## How to complete this task
Copy each line of the data that has "withdrawn" in it.

Segment Open

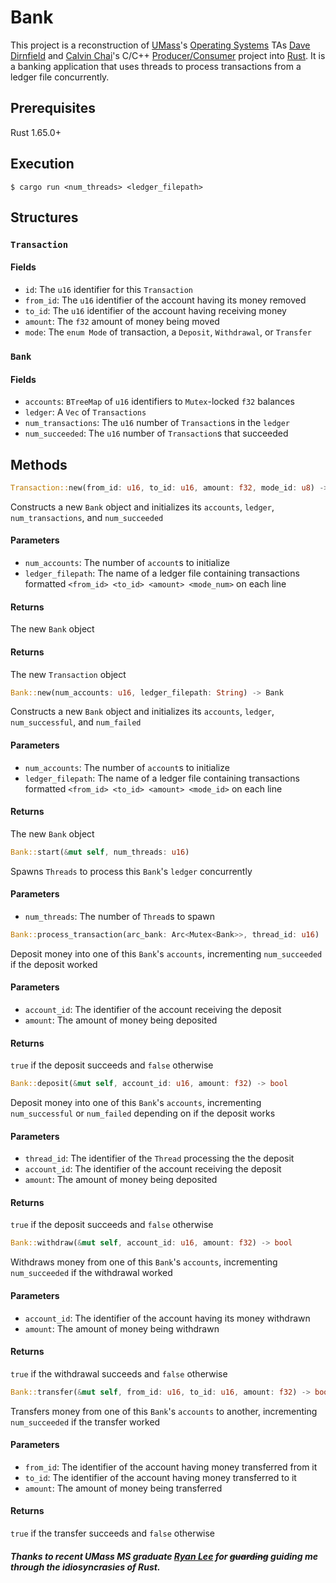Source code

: # Bank
This project is a reconstruction of [UMass](https://www.umass.edu)'s [Operating Systems](https://www.cics.umass.edu/content/spring-23-course-descriptions#377) TAs [Dave Dirnfield](https://github.com/dd2912) and [Calvin Chai](https://github.com/NightDawnEX)'s C/C++ [Producer/Consumer](https://github.com/umass-cs-377/umass-cs-377.github.io/blob/a18ded192a18bc59affecb8ef077849617b3a61d/docs/04-projects/04-prodcon/index.md) project into [Rust](https://www.https://www.rust-lang.org). It is a banking application that uses threads to process transactions from a ledger file concurrently.
## Prerequisites
Rust 1.65.0+
## Execution
```console
$ cargo run <num_threads> <ledger_filepath>
```
## Structures
### `Transaction`
#### Fields
- `id`: The `u16` identifier for this `Transaction`
- `from_id`: The `u16` identifier of the account having its money removed
- `to_id`: The `u16` identifier of the account having receiving money
- `amount`: The `f32` amount of money being moved
- `mode`: The `enum Mode` of transaction, a `Deposit`, `Withdrawal`, or `Transfer`
### `Bank`
#### Fields
- `accounts`: `BTreeMap` of `u16` identifiers to `Mutex`-locked `f32` balances
- `ledger`: A `Vec` of `Transactions`
- `num_transactions`: The `u16` number of `Transaction`s in the `ledger`
- `num_succeeded`: The `u16` number of `Transaction`s that succeeded
## Methods
```rs
Transaction::new(from_id: u16, to_id: u16, amount: f32, mode_id: u8) -> Transaction
```
Constructs a new `Bank` object and initializes its `accounts`, `ledger`, `num_transactions`, and `num_succeeded`
#### Parameters
- `num_accounts`: The number of `account`s to initialize
- `ledger_filepath`: The name of a ledger file containing transactions formatted `<from_id>
  <to_id> <amount> <mode_num>` on each line
#### Returns
The new `Bank` object
#### Returns
The new `Transaction` object
```rs
Bank::new(num_accounts: u16, ledger_filepath: String) -> Bank
```
Constructs a new `Bank` object and initializes its `accounts`, `ledger`, `num_successful`, and `num_failed`
#### Parameters
- `num_accounts`: The number of `account`s to initialize
- `ledger_filepath`: The name of a ledger file containing transactions formatted `<from_id> <to_id> <amount> <mode_id>` on each line
#### Returns
The new `Bank` object
```rs
Bank::start(&mut self, num_threads: u16)
```
Spawns `Threads` to process this `Bank`'s `ledger` concurrently
#### Parameters
- `num_threads`: The number of `Thread`s to spawn
```rs
Bank::process_transaction(arc_bank: Arc<Mutex<Bank>>, thread_id: u16)
```
Deposit money into one of this `Bank`'s `accounts`, incrementing `num_succeeded` if the
deposit worked
#### Parameters
- `account_id`: The identifier of the account receiving the deposit
- `amount`: The amount of money being deposited
#### Returns
`true` if the deposit succeeds and `false` otherwise
```rs
Bank::deposit(&mut self, account_id: u16, amount: f32) -> bool
```
Deposit money into one of this `Bank`'s `accounts`, incrementing
`num_successful` or `num_failed` depending on if the deposit works
#### Parameters
- `thread_id`: The identifier of the `Thread` processing the the deposit
- `account_id`: The identifier of the account receiving the deposit
- `amount`: The amount of money being deposited
#### Returns
`true` if the deposit succeeds and `false` otherwise
```rs
Bank::withdraw(&mut self, account_id: u16, amount: f32) -> bool
```
Withdraws money from one of this `Bank`'s `accounts`, incrementing `num_succeeded` if the
withdrawal worked
#### Parameters
- `account_id`: The identifier of the account having its money withdrawn
- `amount`: The amount of money being withdrawn
#### Returns
`true` if the withdrawal succeeds and `false` otherwise
```rs
Bank::transfer(&mut self, from_id: u16, to_id: u16, amount: f32) -> bool
```
Transfers money from one of this `Bank`'s `accounts` to another, incrementing
`num_succeeded` if the transfer worked
#### Parameters
- `from_id`: The identifier of the account having money transferred from it
- `to_id`: The identifier of the account having money transferred to it
- `amount`: The amount of money being transferred
#### Returns
`true` if the transfer succeeds and `false` otherwise

##### Thanks to recent UMass MS graduate [Ryan Lee](https://github.com/rlee287) for ~~guarding~~ guiding me through the idiosyncrasies of Rust.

Segment Closed

## Solution to the problem
- `account_id`: The identifier of the account having its money withdrawn
- `amount`: The amount of money being withdrawn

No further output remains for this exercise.